9–44 A 1.9-mm-diameter tube is inserted into an unknown liquid whose density is 960 kg/m3, and it is observed that the liquid rises 5 mm in the tube, making a contact angle of 15°. Determine the surface tension of the liquid. *9–45 Determine the gage pressure inside a soap bubble of diameter (a) 0.2 cm and (b) 5 cm at 20°C.*9–46 Nutrients dissolved in water are carried to upper parts of plants by tiny tubes partly because of the capillary effect. Determine how high the water solution will rise in a tree in a 0.005-mm-diameter tube as a result of the capillary effect. Treat the solution as water at 20°C with a contact angle of 15°. Answer: 5.75 m

9–47 The surface tension of a liquid is to be measured using a liquid film suspended on a U-shaped wire frame with an 8-cm-long movable side.

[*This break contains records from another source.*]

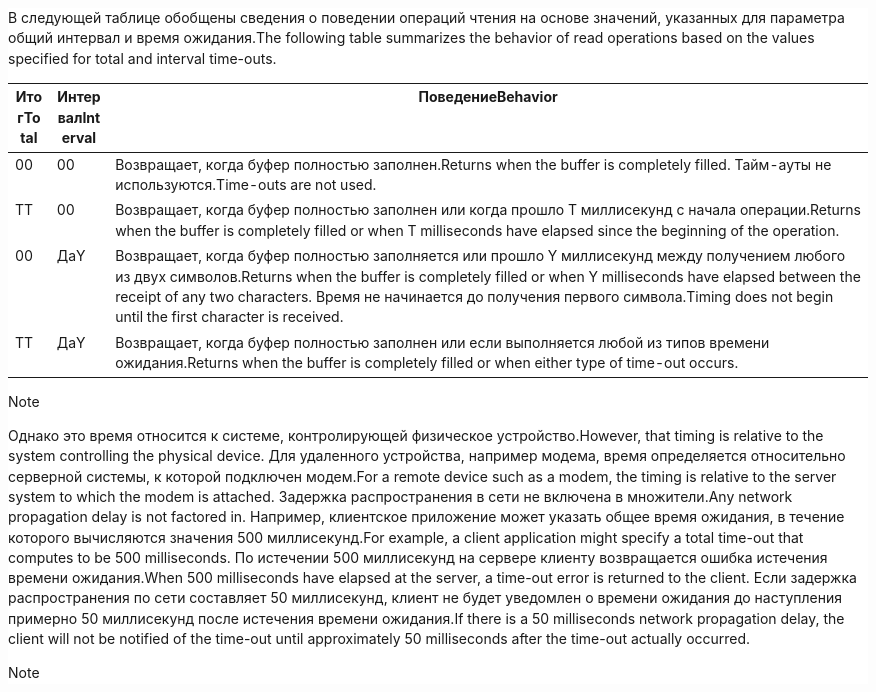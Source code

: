 <span data-ttu-id="067e7-131">В следующей таблице обобщены сведения о поведении операций чтения на основе значений, указанных для параметра общий интервал и время ожидания.</span><span class="sxs-lookup"><span data-stu-id="067e7-131">The following table summarizes the behavior of read operations based on the values specified for total and interval time-outs.</span></span>



| <span data-ttu-id="067e7-132">Итог</span><span class="sxs-lookup"><span data-stu-id="067e7-132">Total</span></span> | <span data-ttu-id="067e7-133">Интервал</span><span class="sxs-lookup"><span data-stu-id="067e7-133">Interval</span></span> | <span data-ttu-id="067e7-134">Поведение</span><span class="sxs-lookup"><span data-stu-id="067e7-134">Behavior</span></span>                                                                                                                                                                                 |
|-------|----------|------------------------------------------------------------------------------------------------------------------------------------------------------------------------------------------|
| <span data-ttu-id="067e7-135">0</span><span class="sxs-lookup"><span data-stu-id="067e7-135">0</span></span>     | <span data-ttu-id="067e7-136">0</span><span class="sxs-lookup"><span data-stu-id="067e7-136">0</span></span>        | <span data-ttu-id="067e7-137">Возвращает, когда буфер полностью заполнен.</span><span class="sxs-lookup"><span data-stu-id="067e7-137">Returns when the buffer is completely filled.</span></span> <span data-ttu-id="067e7-138">Тайм-ауты не используются.</span><span class="sxs-lookup"><span data-stu-id="067e7-138">Time-outs are not used.</span></span>                                                                                                                    |
| <span data-ttu-id="067e7-139">T</span><span class="sxs-lookup"><span data-stu-id="067e7-139">T</span></span>     | <span data-ttu-id="067e7-140">0</span><span class="sxs-lookup"><span data-stu-id="067e7-140">0</span></span>        | <span data-ttu-id="067e7-141">Возвращает, когда буфер полностью заполнен или когда прошло T миллисекунд с начала операции.</span><span class="sxs-lookup"><span data-stu-id="067e7-141">Returns when the buffer is completely filled or when T milliseconds have elapsed since the beginning of the operation.</span></span>                                                                   |
| <span data-ttu-id="067e7-142">0</span><span class="sxs-lookup"><span data-stu-id="067e7-142">0</span></span>     | <span data-ttu-id="067e7-143">Да</span><span class="sxs-lookup"><span data-stu-id="067e7-143">Y</span></span>        | <span data-ttu-id="067e7-144">Возвращает, когда буфер полностью заполняется или прошло Y миллисекунд между получением любого из двух символов.</span><span class="sxs-lookup"><span data-stu-id="067e7-144">Returns when the buffer is completely filled or when Y milliseconds have elapsed between the receipt of any two characters.</span></span> <span data-ttu-id="067e7-145">Время не начинается до получения первого символа.</span><span class="sxs-lookup"><span data-stu-id="067e7-145">Timing does not begin until the first character is received.</span></span> |
| <span data-ttu-id="067e7-146">T</span><span class="sxs-lookup"><span data-stu-id="067e7-146">T</span></span>     | <span data-ttu-id="067e7-147">Да</span><span class="sxs-lookup"><span data-stu-id="067e7-147">Y</span></span>        | <span data-ttu-id="067e7-148">Возвращает, когда буфер полностью заполнен или если выполняется любой из типов времени ожидания.</span><span class="sxs-lookup"><span data-stu-id="067e7-148">Returns when the buffer is completely filled or when either type of time-out occurs.</span></span>                                                                                                     |



 

> [!Note]  
> <span data-ttu-id="067e7-149">Однако это время относится к системе, контролирующей физическое устройство.</span><span class="sxs-lookup"><span data-stu-id="067e7-149">However, that timing is relative to the system controlling the physical device.</span></span> <span data-ttu-id="067e7-150">Для удаленного устройства, например модема, время определяется относительно серверной системы, к которой подключен модем.</span><span class="sxs-lookup"><span data-stu-id="067e7-150">For a remote device such as a modem, the timing is relative to the server system to which the modem is attached.</span></span> <span data-ttu-id="067e7-151">Задержка распространения в сети не включена в множители.</span><span class="sxs-lookup"><span data-stu-id="067e7-151">Any network propagation delay is not factored in.</span></span> <span data-ttu-id="067e7-152">Например, клиентское приложение может указать общее время ожидания, в течение которого вычисляются значения 500 миллисекунд.</span><span class="sxs-lookup"><span data-stu-id="067e7-152">For example, a client application might specify a total time-out that computes to be 500 milliseconds.</span></span> <span data-ttu-id="067e7-153">По истечении 500 миллисекунд на сервере клиенту возвращается ошибка истечения времени ожидания.</span><span class="sxs-lookup"><span data-stu-id="067e7-153">When 500 milliseconds have elapsed at the server, a time-out error is returned to the client.</span></span> <span data-ttu-id="067e7-154">Если задержка распространения по сети составляет 50 миллисекунд, клиент не будет уведомлен о времени ожидания до наступления примерно 50 миллисекунд после истечения времени ожидания.</span><span class="sxs-lookup"><span data-stu-id="067e7-154">If there is a 50 milliseconds network propagation delay, the client will not be notified of the time-out until approximately 50 milliseconds after the time-out actually occurred.</span></span>

 

> [!Note]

If the force needed to move the wire is 0.012 N, determine the surface tension of this liquid in air.9–48 Contrary to what you might expect, a solid steel ball can float on water due to the surface tension effect. Determine the maximum diameter of a steel ball that would float on water at 20°C. What would your answer be for an aluminum ball? Take the densities of steel and aluminum balls to be 7800 kg/m3 and 2700 kg/m3, respectively.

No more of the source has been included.